Moments of flowing tears and unending sorrow

No comfortable brain

No one to lead so that we could follow

We had no direction;

We had no hope

All the while been in that tribulation;

With which it was difficult to cope

What could we have done?

On whose trunks could we have held?

How couldn’t we have gone;

if they all wanted us in hell?

The insurgency;

that gave us too much difficulties;

in our entire life journey;

and roped many to become casualties.

 

The sorrow cuts more painfully than canes

There was nothing we could to take away the pains

But only to conform to the afflictions that had already befallen us

Thinking that perhaps the almighty had already forsaken us

People lost their lives, people lost properties

But what could we have done to stop that? Nothing.

The rebels knew no mercy.

They killed without leniency

Wherever they go,

they were known of killing, looting, raping, pillaging, torching dwellings and so much more.

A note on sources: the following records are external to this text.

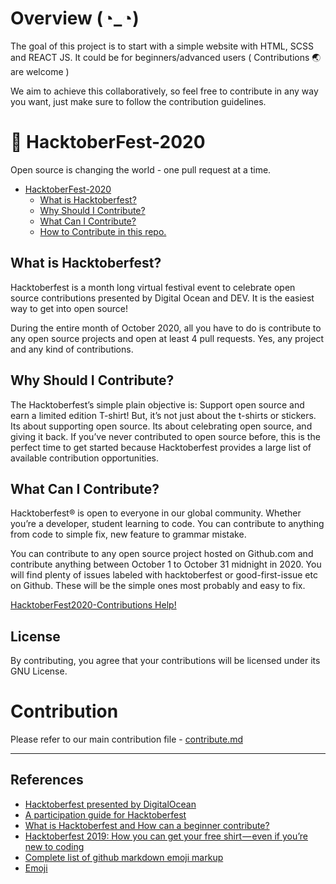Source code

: # Overview (◔_◔)

The goal of this project is to start with a simple website with HTML, SCSS and REACT JS.
It could be for beginners/advanced users ( Contributions :earth_asia: are welcome )

We aim to achieve this collaboratively, so feel free to contribute in any way you want, just make sure to follow the contribution guidelines. 


# 🙌 HacktoberFest-2020

Open source is changing the world - one pull request at a time. 

- [HacktoberFest-2020](#hacktoberfest-2020)
  - [What is Hacktoberfest?](#what-is-hacktoberfest)
  - [Why Should I Contribute?](#-why-should-i-contribute)
  - [What Can I Contribute?](#what-can-i-contribute)
  - [How to Contribute in this repo.](#how-to-contribute-in-this-repo)

## What is Hacktoberfest?

Hacktoberfest is a month long virtual festival event to celebrate open source contributions presented by Digital Ocean and DEV. It is the easiest way to get into open source!

During the entire month of October 2020, all you have to do is contribute to any open source projects and open at least 4 pull requests. Yes, any project and any kind of contributions.

## Why Should I Contribute?

The Hacktoberfest’s simple plain objective is:
Support open source and earn a limited edition T-shirt!
But, it’s not just about the t-shirts or stickers. Its about supporting open source. Its about celebrating open source, and giving it back. If you’ve never contributed to open source before, this is the perfect time to get started because Hacktoberfest provides a large list of available contribution opportunities.

## What Can I Contribute?

Hacktoberfest® is open to everyone in our global community. Whether you’re a developer, student learning to code. You can contribute to anything from code to simple fix, new feature to grammar mistake.

You can contribute to any open source project hosted on Github.com and contribute anything between October 1 to October 31 midnight in 2020. You will find plenty of issues labeled with hacktoberfest or good-first-issue etc on Github. These will be the simple ones most probably and easy to fix.

[HacktoberFest2020-Contributions Help!](https://github.com/austinnoronha/HacktoberFest2020-Contributions/blob/main/CONTRIBUTING.md)

## License
By contributing, you agree that your contributions will be licensed under its GNU License.

# Contribution 

Please refer to our main contribution file - [contribute.md](https://github.com/nockbits/my-first-react-website/blob/main/contribute.md#contributions-by)

---
## References

- [Hacktoberfest presented by DigitalOcean](https://hacktoberfest.digitalocean.com/)
- [A participation guide for Hacktoberfest](https://dev.to/zenika/a-participation-guide-for-hacktoberfest-19c1)
- [What is Hacktoberfest and How can a beginner contribute?](https://medium.com/@bawantharathnayaka/what-is-hacktoberfest-and-how-can-a-beginner-contribute-39cf2081804e)
- [Hacktoberfest 2019: How you can get your free shirt — even if you’re new to coding](https://www.freecodecamp.org/news/hacktoberfest-2018-how-you-can-get-your-free-shirt-even-if-youre-new-to-coding-96080dd0b01b/)
- [Complete list of github markdown emoji markup](https://gist.github.com/rxaviers/7360908)
- [Emoji](https://github.com/StylishThemes/GitHub-Dark/wiki/Emoji)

They never looked at us as human beings

Oh tears stained our faces

Education was no more

Medical services were no more

The plenty we had down home there was no more

The kraals which were full of livestock were razed down

Empty kraals and blazed abodes

Had to converge in the IDP camps;

which were well known of scarcities

We were subjected to all those

Sleeping in the bushes for fears of being burned inside our huts

Stings of mosquitoes were nothing and didn’t hurt

Children wandering on the streets and night commuters sleeping under verandas in town centers for fear of being killed

 

On taking a crack to flee the gruesome deaths

from the unwelcomed viciousness of the murderous,

Vehicles taking people away from the war zone

were shot and burned with the passengers in them

Planes carrying people away were shot and burned

People in great number died. We cried.

We cried because the trouble was painful beyond bearing

Our government, religious leaders and political leaders

Struggled to ensure the tribulation was brought to an end

At last; we didn’t only hear from tale or history;

that the war had come to a point of vanquish

But saw with our eyes, heard with our ears

and felt that we were finally at ease.

But again we came to know what it felt like

to live in the post conflict zone

Getting back to the life we had before was a tag of war

Going back to the original villages from which we came

They had all turned into bushes

Land disputes emerged

Landmines which were previously set during the war period

became another source of death and physical damages

Poor health services as well led to the death of some people.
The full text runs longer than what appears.